La chapelle de la langue d'Auvergne
abrite la plus vieille pierr tombale de la co-cathédrale,
datant de 1608. Encadrée par deux belles colonnes torsadées,
la chapelle abrite un retable du martyre de saint Sébastien.

La chapelle de la langue d'Aragon
abrite quelques monuments funéraires édifiants, ceux
des grands maîtres tel Redin (1657-1660), Rafaël Cottoner
(1660-1663), Nicolas Cottoner (1663-1680), et Ramon Perellos (1697-1620).

Le buste en bronze de Nicolas Cottoner
repose sur un autel de marbre soutenu par deux statues d'esclaves
(un Turc et un Africain), allégories de l'Asie et de l'Afrique,
qui ploient misérablement sous la lourdeur de leur fardeau.

Le même Cottoner, tout sauf modeste,
fit sculpté ses initiales "NC" sur les
murs de la grande chaire en bois. Evidemment, avec un nom pareil,
le symbole de la famille est un plant de coton. Le retable
de saint George victorieux du dragon est la première oeuvre
de Mattia Preti.

La chapelle de la langue de
Castille, Léon et Portugal abrite le monument funéraire
du grand maître Manoel de Vilhena (1722-1736), en bronze et
marbre vert, de style roccoco, sans doute le plus tarabiscoté
de tous les mausolées.

A gauche, celui du grand maître
Pinto (1741-1773) semble bien plus classique. Cela n'empêcha
pas ledit Pinto, de son vivant, de s'autoproclamer "prince
de Malte". Il fut aussi le premier à se faire représenter
orné d'une couronne fermée.

Après les chapelles, on rejoint
naturellement l'oratoire de la co-cathédrale.
Celui-ci a été ajouté à la cathédrale
entre 1602 et 1605., par le grand maître Wignacourt pour permettre
aux aspirants de prendre le temps de la réflexion le temps
de leur dernière nuit de laïc avant de prononcer leurs
voeux, le lendemain...

Il a été transformé
plus tard par Preti en 1680 dans un style vénitien. Dans
le passage qui y mène, ne manquez pas le gigantesque crucifix
dû à Polydore de Caravage (à ne pas
confondre avec Michelangelo). Comme dans la co-cathédrale,
les sols sont en marbre polychrome et les plafonds richement ornementés.

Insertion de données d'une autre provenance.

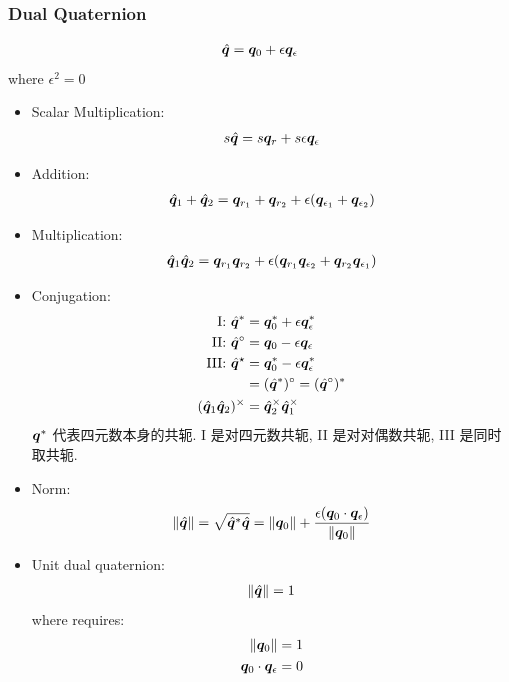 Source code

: \subsubsection{Dual Quaternion}

\begin{definition}
    \begin{align*}
        \hat{{\bm{q}}} = {\bm{q}}_0 + \epsilon {\bm{q}}_\epsilon
    \end{align*}
    where $\epsilon^2=0$
\end{definition}

\begin{itemize}
    \item Scalar Multiplication:
    \begin{align*}
        s\hat{{\bm{q}}} = s{\bm{q}}_r + s \epsilon {\bm{q}}_\epsilon 
    \end{align*}
    \item Addition: 
    \begin{align*}
        \hat{{\bm{q}}}_1+\hat{{\bm{q}}}_2 = {\bm{q}}_{r_1} + {\bm{q}}_{r_2} + \epsilon({\bm{q}}_{\epsilon_1} + {\bm{q}}_{\epsilon_2})
    \end{align*}
    \item Multiplication: 
    \begin{align*}
        \hat{{\bm{q}}}_1\hat{{\bm{q}}}_2 = {\bm{q}}_{r_1}{\bm{q}}_{r_2}  + \epsilon ({\bm{q}}_{r_1}{\bm{q}}_{\epsilon_2}+{\bm{q}}_{r_2}{\bm{q}}_{\epsilon_1} )
    \end{align*}
    \item Conjugation:
    \begin{align*}
        \text{I: }\hat{{\bm{q}}}^* & = {\bm{q}}_0^* + \epsilon {\bm{q}}_\epsilon^*\\
        \text{II: }\hat{{\bm{q}}}^\circ & = {\bm{q}}_0 - \epsilon {\bm{q}}_\epsilon\\
        \text{III: }\hat{{\bm{q}}}^\star & = {\bm{q}}_0^* - \epsilon {\bm{q}}_\epsilon^*\\
        &= (\hat{{\bm{q}}}^*)^\circ =  (\hat{{\bm{q}}}^\circ)^* \\
        (\hat{{\bm{q}}}_1\hat{{\bm{q}}}_2)^\times &= \hat{{\bm{q}}}_2^\times\hat{{\bm{q}}}_1^\times
    \end{align*}
    ${\bm{q}}^*$ 代表四元数本身的共轭. I 是对四元数共轭,  II 是对对偶数共轭, III 是同时取共轭.
    \item Norm:
    \begin{align*}
        \left\lVert\hat{{\bm{q}}}\right\rVert= \sqrt{\hat{{\bm{q}}}^*\hat{{\bm{q}}}}=\left\lVert{\bm{q}}_0\right\rVert+ \frac{\epsilon({\bm{q}}_0\cdot {\bm{q}}_\epsilon)}{\left\lVert{\bm{q}}_0\right\rVert}
    \end{align*}
    \item Unit dual quaternion:
    \begin{align*}
        \left\lVert\hat{{\bm{q}}}\right\rVert = 1
    \end{align*}
    where requires:
    \begin{align*}
        \left\lVert{\bm{q}}_0\right\rVert &= 1\\
        {\bm{q}}_0 \cdot {\bm{q}}_\epsilon&=0
    \end{align*}
\end{itemize}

Mais le regard est immédiatement
happé, au-dessus de l'autel, par le fameux tableau du Caravage,
son oeuvre la plus monumentale, magnifiquement éclairée
et richement encadrée d'or. Il réalisa cette
Décollation de saint Jean-Baptiste (décapitation)
lors d'un séjour de quinze mois à Malte en 1607-1608
et l'aurait offerte en remerciement de son entrée dans l'ordre
de Saint-Jean de Jérusalem le 14 juillet 1608.

La scène est d'une très
forte intensité dramatique. Pour tous ceux qui ont raté
cet épisode biblique, rappelons que saint Jean-Baptiste
reprocha au roi Hérodote son mariage - interdit par la loi
juive - avec sa belle-soeur Herodiade. Pour avoir exprimé
son opinion, Jean-Baptiste fut jeté en prison.

Et Herodiade se vengea par l'intermédiaire
de sa fille, Salomé, qui, après avoir dansé
avec le roi subjugué, exigea qu'on lui apporte en retour
la tête du saint. Ce qu'Hrode, à contre coeur,
ordonna.

Ce tableau est saisissant, notamment
par la force de la lumière qui s'en dégage.
La violence du blanc des vêtements de la jeune servante ne
fait que davantage ressortir celle du crime.

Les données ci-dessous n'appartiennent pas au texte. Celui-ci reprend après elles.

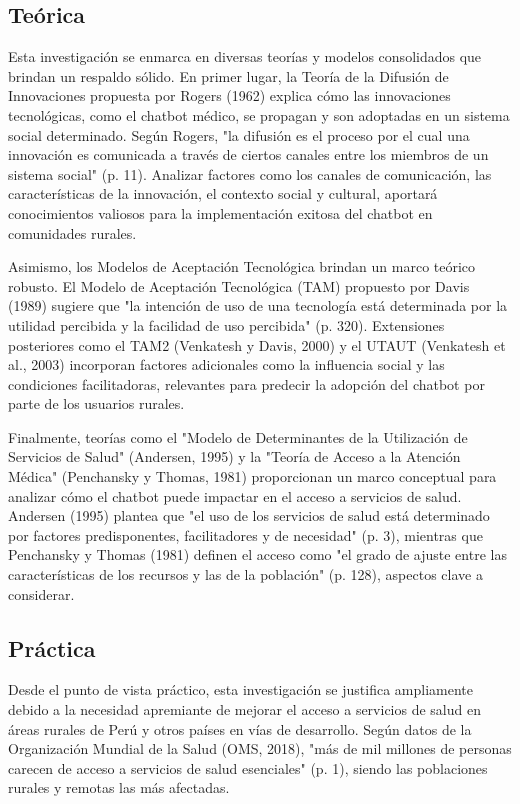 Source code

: \subsection{Teórica}
Esta investigación se enmarca en diversas teorías y modelos consolidados que brindan un respaldo sólido. En primer lugar, la Teoría de la Difusión de Innovaciones propuesta por Rogers (1962) explica cómo las innovaciones tecnológicas, como el chatbot médico, se propagan y son adoptadas en un sistema social determinado. Según Rogers, "la difusión es el proceso por el cual una innovación es comunicada a través de ciertos canales entre los miembros de un sistema social" (p. 11). Analizar factores como los canales de comunicación, las características de la innovación, el contexto social y cultural, aportará conocimientos valiosos para la implementación exitosa del chatbot en comunidades rurales.

Asimismo, los Modelos de Aceptación Tecnológica brindan un marco teórico robusto. El Modelo de Aceptación Tecnológica (TAM) propuesto por Davis (1989) sugiere que "la intención de uso de una tecnología está determinada por la utilidad percibida y la facilidad de uso percibida" (p. 320). Extensiones posteriores como el TAM2 (Venkatesh y Davis, 2000) y el UTAUT (Venkatesh et al., 2003) incorporan factores adicionales como la influencia social y las condiciones facilitadoras, relevantes para predecir la adopción del chatbot por parte de los usuarios rurales.

Finalmente, teorías como el "Modelo de Determinantes de la Utilización de Servicios de Salud" (Andersen, 1995) y la "Teoría de Acceso a la Atención Médica" (Penchansky y Thomas, 1981) proporcionan un marco conceptual para analizar cómo el chatbot puede impactar en el acceso a servicios de salud. Andersen (1995) plantea que "el uso de los servicios de salud está determinado por factores predisponentes, facilitadores y de necesidad" (p. 3), mientras que Penchansky y Thomas (1981) definen el acceso como "el grado de ajuste entre las características de los recursos y las de la población" (p. 128), aspectos clave a considerar.

\subsection{Práctica}
Desde el punto de vista práctico, esta investigación se justifica ampliamente debido a la necesidad apremiante de mejorar el acceso a servicios de salud en áreas rurales de Perú y otros países en vías de desarrollo. Según datos de la Organización Mundial de la Salud (OMS, 2018), "más de mil millones de personas carecen de acceso a servicios de salud esenciales" (p. 1), siendo las poblaciones rurales y remotas las más afectadas.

L'arc lumineux blanc-gris-brun des
trois personnages met en valeur la couleur jaune cireux du cadavre
du supplicié. La seule touche de rouge est celle de la tunique
du saint. Ici, ni ange ni intervention divine : signe peut-être
d'une forme de pessimisme concernant l'humanité ? La
technique du clair-obscur, initiée par le Caravage, atteint
dans cette toile sa plus haute expression.

Cette victime innocente sacrifiée
à la luxure d'un roi amoureux de la fille de sa femme, n'était
que l'annonce de celui qui allait être livré à
la croix, sacrifié à la folie des hommes. Telle
était la leçon que contemplaient les jeunes novices
avant de s'engager définitivement dans l'Ordre.

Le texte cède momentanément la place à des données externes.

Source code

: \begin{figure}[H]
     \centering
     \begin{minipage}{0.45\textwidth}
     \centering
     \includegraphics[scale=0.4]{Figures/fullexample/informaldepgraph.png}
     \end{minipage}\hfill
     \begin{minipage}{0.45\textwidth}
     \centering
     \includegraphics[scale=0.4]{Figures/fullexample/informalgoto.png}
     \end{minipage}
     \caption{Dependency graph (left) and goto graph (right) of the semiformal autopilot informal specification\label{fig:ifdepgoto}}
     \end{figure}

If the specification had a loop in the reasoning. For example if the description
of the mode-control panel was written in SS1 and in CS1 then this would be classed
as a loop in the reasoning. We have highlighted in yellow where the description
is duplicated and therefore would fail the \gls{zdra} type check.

Dans une pièce voisine entièrement
consacrée au Caravage, il ne faudra pas manquer non
plus d'admirer le Saint Jérôme écrivant.
Le front ridé, le torse nu d'une blancheur cadavérique,
les jambes couvertes par un drap rouge, seule véritable touche
de couleur du tableau, un homme à la barbe grisonnante est
plongé dans une méditation nocturne. A l'arrière
de l'ascète, un chapeau de cardinal accroché au mur
symbolise la vanité de son existence passée.